Technology as competitive advantage: How doable is that?
One of the old saws we hear at IT conferences is that every company is a technology company. We're not a pizza delivery company. We're a technology company that delivers pizza. Or -- pick your industry -- we're not a farm machinery company. We're a technology company that tells the story of agriculture.
Companies understand they have to use technology to help gain a competitive advantage, but how attainable is this really? Take AI, every company has very specific and unique goals for what they want AI to do for it. Do you see a future where companies are going to have enough expertise to be able to tailor AI -- or whatever the emerging technology is -- to gain competitive advantage? Or are they more likely to have to conform with whatever commodity AI offers?
Srivastava: First, I absolutely am of the opinion that every company is a technology company. Some just don't know it yet. And I do think that that's going to lead us into a very different future to the one we operate in today.
But, at the same time, I also will say that, no, it doesn't mean that AI becomes commodity. Look, the reality is AI is becoming more and more usable and more and more in line with enterprise requirements. I saw recently that the cost to train a [computer vision system] now is all the way down to $7.

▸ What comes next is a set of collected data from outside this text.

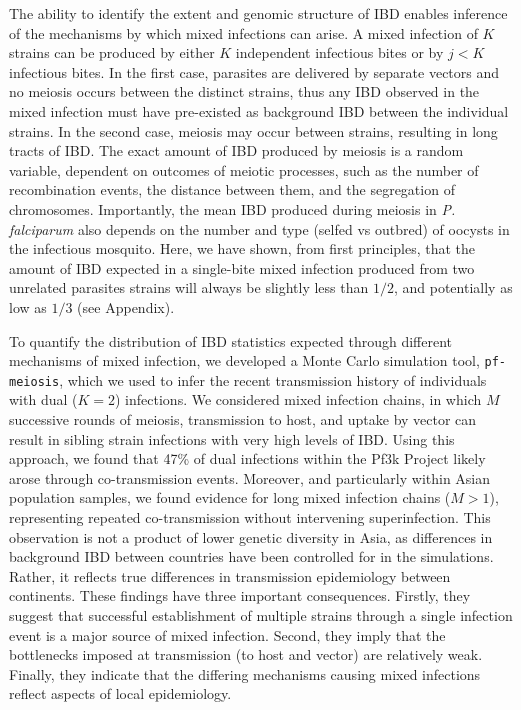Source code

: \documentclass[9pt,lineno]{elife}
\begin{document}
The ability to identify the extent and genomic structure of IBD enables inference of the mechanisms by which mixed infections can arise.  A mixed infection of $K$ strains can be produced by either $K$ independent infectious bites or by $j < K$ infectious bites. In the first case, parasites are delivered by separate vectors and no meiosis occurs between the distinct strains, thus any IBD observed in the mixed infection must have pre-existed as background IBD between the individual strains.  In the second case, meiosis may occur between strains, resulting in long tracts of IBD.  The exact amount of IBD produced by meiosis is a random variable, dependent on outcomes of meiotic processes, such as the number of recombination events, the distance between them, and the segregation of chromosomes.  Importantly, the mean IBD produced during meiosis in \textit{P. falciparum} also depends on the number and type (selfed vs outbred) of oocysts in the infectious mosquito.  Here, we have shown, from first principles, that the amount of IBD expected in a single-bite mixed infection produced from two unrelated parasites strains will always be slightly less than $1/2$, and potentially as low as $1/3$ (see Appendix).

To quantify the distribution of IBD statistics expected through different mechanisms of mixed infection, we developed a Monte Carlo simulation tool, \texttt{pf-meiosis}, which we used to infer the recent transmission history of individuals with dual ($K=2$) infections.  We considered mixed infection chains, in which $M$ successive rounds of meiosis, transmission to host, and uptake by vector can result in sibling strain infections with very high levels of IBD.  Using this approach, we found that 47\% of dual infections within the Pf3k Project likely arose through co-transmission events. Moreover, and particularly within Asian population samples, we found evidence for long mixed infection chains ($M>1$), representing repeated co-transmission without intervening superinfection.  This observation is not a product of lower genetic diversity in Asia, as differences in background IBD between countries have been controlled for in the simulations. Rather, it reflects true differences in transmission epidemiology between continents. These findings have three important consequences. Firstly, they suggest that successful establishment of multiple strains through a single infection event is a major source of mixed infection.  Second, they imply that the bottlenecks imposed at transmission (to host and vector) are relatively weak.  Finally, they indicate that the differing mechanisms causing mixed infections reflect aspects of local epidemiology.
\end{document}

So, the idea is that, now, AI is applicable in a significant amount of business processes that probably it previously wasn't. As that comes into play, it is going to redefine how enterprises operate.
And, in fact, broadening from AI, it's cloud, it's data and it's AI. So, on the cloud, the hyperautomation that is happening as we speak now is very different. We've been automating for years now, but for the first time, we now have the ability to go to the last mile and fill all of the last bits. And it changes the way work gets done.
Data is the final frontier of transformation because the ability to actually drive insight, convert that into insights and use that to drive transformation is now the single largest driver of economic transformational value we're seeing across the enterprise. And then artificial intelligence is becoming more and more usable.
So, I do think that all three of those will come into play. And I don't see that as a commodity. Look, code is going to become commodity, data is going to become pervasive, technology services are going to be much more available easily off the street.
But what's not going to be there -- and this is what a company needs to focus on -- is the ability to take those commodity components and tune them in the context of the industry to drive results specific to their corporation. You'll always have AI, but AI is just a prediction engine. And it will get better and better, but with prediction engines, you need judgment because you can't just take it to production -- you have to apply judgment to it.
So, the ability to tune an engine, the ability to apply judgment, the concept of labeling the data, the ability to configure the workflow, the notion of contextualizing the data insights -- all of that is specific to the environment and applies judgment and business knowledge.
So, I think you're going to continue to see abstraction and capabilities, commoditization in software components -- but a lot of that value will now shift to how you actually apply it and how you drive meaning from it. And that, for business, is going to become even more important.
Editor's note: Responses were edited for length and clarity.